Exploring the east coast - Maine to Miami by train

Nov 6, 2020

Brunswick’s Maine Street Station, in Brunswick, Maine is a somewhat random location to travel over 18,000km to visit. Brunswick isn’t a major rail hub or even a large city. The station’s single platform is attached to a 2009 constructed quintessentially north-eastern light grey real estate development and looks onto a supermarket parking lot across the tracks. Brunswick is served by only by a few daily Downeaster commuter trains to Boston. So why have I just travelled for more than 26 hours to reach this remote corner of the American rail network? Well, Brunswick is the end of the line - the northernmost point on the east coast that can be reached by passenger train. I have a plan to follow the coast some 3,100km south to Dadeland South, a metro station in Miami which marks the southern extremity of the network. On the way I'll ride five trains through fifteen states and the District of Colombia, visit some of North America’s largest cities, pass historic locations that have shaped the US to this day and meet people from all across the world sharing the ride.

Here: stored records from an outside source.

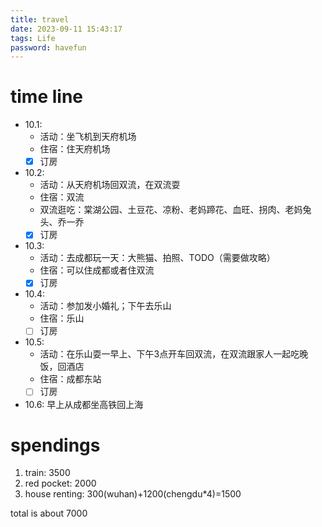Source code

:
 ```yaml
---
title: travel
date: 2023-09-11 15:43:17
tags: Life
password: havefun
---
```


# time line

- 10.1:
  - 活动：坐飞机到天府机场
  - 住宿：住天府机场
  - [x] 订房
- 10.2:
  - 活动：从天府机场回双流，在双流耍
  - 住宿：双流
  - 双流逛吃：棠湖公园、土豆花、凉粉、老妈蹄花、血旺、拐肉、老妈兔头、乔一乔
  - [x] 订房
- 10.3:
  - 活动：去成都玩一天：大熊猫、拍照、TODO（需要做攻略）
  - 住宿：可以住成都或者住双流
  - [x] 订房
- 10.4:
  - 活动：参加发小婚礼；下午去乐山
  - 住宿：乐山
  - [ ] 订房
- 10.5:
  - 活动：在乐山耍一早上、下午3点开车回双流，在双流跟家人一起吃晚饭，回酒店
  - 住宿：成都东站
  - [ ] 订房
- 10.6: 早上从成都坐高铁回上海

# spendings

1. train: 3500
2. red pocket: 2000
3. house renting: 300(wuhan)+1200(chengdu*4)=1500

total is about 7000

The logistics of arriving Brunswick, Maine, involved three flights - a fourteen hour marathon to Los Angeles, a five hour trek across the US to New York and then two hours crammed onto a Regional Jet. Coupled with the 14 hour time change, I decided I'd earned a day or two relaxing before setting off on my adventure south. If you’d asked me prior to this trip what a coastal town in Maine looked like I would have described Camden, where I spent a day recovering. I was lucky enough to arrive right at the start of the autumn foliage when the forested hills rolling down to the harbour still glowed shades of orange and red. Clam chowder is served on the pier, small candy and craft shops line the main street. It’s not much of a stretch to imagine Billy Joel’s Downeaster Alexia tied up to one of the town's docks.

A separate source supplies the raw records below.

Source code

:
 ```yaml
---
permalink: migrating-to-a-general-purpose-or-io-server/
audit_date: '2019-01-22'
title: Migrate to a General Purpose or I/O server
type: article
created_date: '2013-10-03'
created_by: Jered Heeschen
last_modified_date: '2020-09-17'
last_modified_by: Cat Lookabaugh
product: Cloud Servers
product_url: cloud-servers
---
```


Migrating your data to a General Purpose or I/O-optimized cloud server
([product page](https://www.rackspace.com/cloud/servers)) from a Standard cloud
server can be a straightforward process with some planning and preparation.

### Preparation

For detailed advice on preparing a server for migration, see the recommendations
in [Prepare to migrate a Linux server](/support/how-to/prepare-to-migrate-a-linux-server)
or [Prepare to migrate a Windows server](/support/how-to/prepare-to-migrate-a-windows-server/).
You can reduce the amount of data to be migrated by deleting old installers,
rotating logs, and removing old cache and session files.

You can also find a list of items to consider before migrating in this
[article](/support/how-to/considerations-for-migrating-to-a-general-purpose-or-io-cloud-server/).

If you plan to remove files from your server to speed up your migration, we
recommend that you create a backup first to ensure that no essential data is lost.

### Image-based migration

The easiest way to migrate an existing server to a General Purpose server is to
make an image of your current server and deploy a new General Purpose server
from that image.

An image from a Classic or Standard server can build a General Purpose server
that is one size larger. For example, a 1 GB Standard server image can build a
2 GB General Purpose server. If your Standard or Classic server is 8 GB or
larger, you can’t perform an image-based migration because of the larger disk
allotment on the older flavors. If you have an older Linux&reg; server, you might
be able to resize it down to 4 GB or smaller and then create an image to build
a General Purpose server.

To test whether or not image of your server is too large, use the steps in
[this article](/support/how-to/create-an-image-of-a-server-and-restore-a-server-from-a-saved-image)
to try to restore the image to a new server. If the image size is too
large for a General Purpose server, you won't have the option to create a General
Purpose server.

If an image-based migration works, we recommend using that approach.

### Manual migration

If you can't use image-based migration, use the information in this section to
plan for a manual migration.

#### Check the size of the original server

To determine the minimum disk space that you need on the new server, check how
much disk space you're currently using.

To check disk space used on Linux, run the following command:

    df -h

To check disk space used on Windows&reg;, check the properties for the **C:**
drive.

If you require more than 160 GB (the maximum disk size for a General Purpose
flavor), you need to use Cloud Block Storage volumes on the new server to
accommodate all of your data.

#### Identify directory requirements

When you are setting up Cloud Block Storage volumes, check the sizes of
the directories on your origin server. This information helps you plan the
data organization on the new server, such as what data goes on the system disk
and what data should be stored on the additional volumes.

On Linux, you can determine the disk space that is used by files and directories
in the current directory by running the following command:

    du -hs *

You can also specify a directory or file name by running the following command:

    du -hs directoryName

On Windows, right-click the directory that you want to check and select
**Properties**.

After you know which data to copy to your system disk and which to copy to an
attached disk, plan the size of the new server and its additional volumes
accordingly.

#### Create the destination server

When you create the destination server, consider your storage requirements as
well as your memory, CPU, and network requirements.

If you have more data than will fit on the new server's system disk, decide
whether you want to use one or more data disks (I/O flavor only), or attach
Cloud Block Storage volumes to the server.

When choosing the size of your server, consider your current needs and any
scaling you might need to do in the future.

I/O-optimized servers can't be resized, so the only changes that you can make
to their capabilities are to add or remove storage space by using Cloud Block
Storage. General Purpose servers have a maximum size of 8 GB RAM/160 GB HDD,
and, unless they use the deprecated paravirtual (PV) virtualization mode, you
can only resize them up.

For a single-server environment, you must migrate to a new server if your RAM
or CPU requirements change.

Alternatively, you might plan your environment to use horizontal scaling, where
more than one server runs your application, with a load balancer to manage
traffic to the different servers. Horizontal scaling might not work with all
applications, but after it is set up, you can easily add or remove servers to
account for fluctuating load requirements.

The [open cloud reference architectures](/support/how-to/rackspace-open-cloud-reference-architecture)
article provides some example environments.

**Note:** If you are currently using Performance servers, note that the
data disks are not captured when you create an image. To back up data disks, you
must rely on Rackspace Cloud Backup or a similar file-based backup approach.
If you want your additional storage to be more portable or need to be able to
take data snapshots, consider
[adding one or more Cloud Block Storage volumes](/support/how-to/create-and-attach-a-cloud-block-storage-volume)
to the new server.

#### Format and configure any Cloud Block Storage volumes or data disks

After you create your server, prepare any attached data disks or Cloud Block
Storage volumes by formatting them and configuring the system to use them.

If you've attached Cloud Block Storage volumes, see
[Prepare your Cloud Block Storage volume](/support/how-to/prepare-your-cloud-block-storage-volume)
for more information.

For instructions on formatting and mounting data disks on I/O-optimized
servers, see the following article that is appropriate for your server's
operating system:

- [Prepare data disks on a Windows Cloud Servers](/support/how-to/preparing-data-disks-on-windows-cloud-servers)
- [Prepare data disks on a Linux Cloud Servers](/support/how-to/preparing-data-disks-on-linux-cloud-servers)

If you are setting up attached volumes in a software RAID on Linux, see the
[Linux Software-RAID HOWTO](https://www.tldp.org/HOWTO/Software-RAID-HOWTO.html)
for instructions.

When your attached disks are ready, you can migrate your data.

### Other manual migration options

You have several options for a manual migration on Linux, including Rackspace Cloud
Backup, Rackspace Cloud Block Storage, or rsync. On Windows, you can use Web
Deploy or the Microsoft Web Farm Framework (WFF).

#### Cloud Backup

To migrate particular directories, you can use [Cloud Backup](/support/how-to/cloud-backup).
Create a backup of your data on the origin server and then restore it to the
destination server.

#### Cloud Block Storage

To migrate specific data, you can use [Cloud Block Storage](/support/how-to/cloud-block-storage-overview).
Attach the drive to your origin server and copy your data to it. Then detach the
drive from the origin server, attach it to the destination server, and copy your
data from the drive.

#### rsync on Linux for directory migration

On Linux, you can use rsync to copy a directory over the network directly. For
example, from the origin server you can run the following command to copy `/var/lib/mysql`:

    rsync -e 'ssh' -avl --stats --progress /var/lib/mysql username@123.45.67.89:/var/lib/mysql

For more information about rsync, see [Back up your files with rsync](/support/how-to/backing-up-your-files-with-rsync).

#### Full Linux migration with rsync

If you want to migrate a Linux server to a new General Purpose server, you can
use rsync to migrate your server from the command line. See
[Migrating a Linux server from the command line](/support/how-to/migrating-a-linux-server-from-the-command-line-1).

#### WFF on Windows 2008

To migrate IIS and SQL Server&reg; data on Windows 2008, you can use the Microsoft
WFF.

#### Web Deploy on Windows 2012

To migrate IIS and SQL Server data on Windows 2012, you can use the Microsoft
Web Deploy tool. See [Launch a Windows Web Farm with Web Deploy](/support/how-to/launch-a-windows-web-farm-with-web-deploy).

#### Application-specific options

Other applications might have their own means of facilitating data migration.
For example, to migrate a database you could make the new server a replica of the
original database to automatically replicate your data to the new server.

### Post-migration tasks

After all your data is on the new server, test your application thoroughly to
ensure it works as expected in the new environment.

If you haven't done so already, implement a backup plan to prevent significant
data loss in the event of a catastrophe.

Lovely as Camden is, I had a train to catch and the excitement of my upcoming adventure soon overcame my exhaustion from the flight. So, early one morning as the fog rolled in over the bay I loaded up the rental car and hit US Highway 1 south to Brunswick. The first few days of driving on the opposite side of the road are always interesting – let alone in almost no visibility. Had I been a few years earlier I may have been able to board the now defunct Maine Eastern Railroad in Rockland, only 10km south of Camden. Until 2015 the Maine Eastern operated a popular seasonal tourist train between Rockland and Brunswick using ex-Amtrak locomotives and a string of stainless steel streamlined passenger cars. There was even a plan to extend the Downeaster to Rockland, which unfortunately did not come to fruition. For now my only option is to continue the 90km to Brunswick in the car.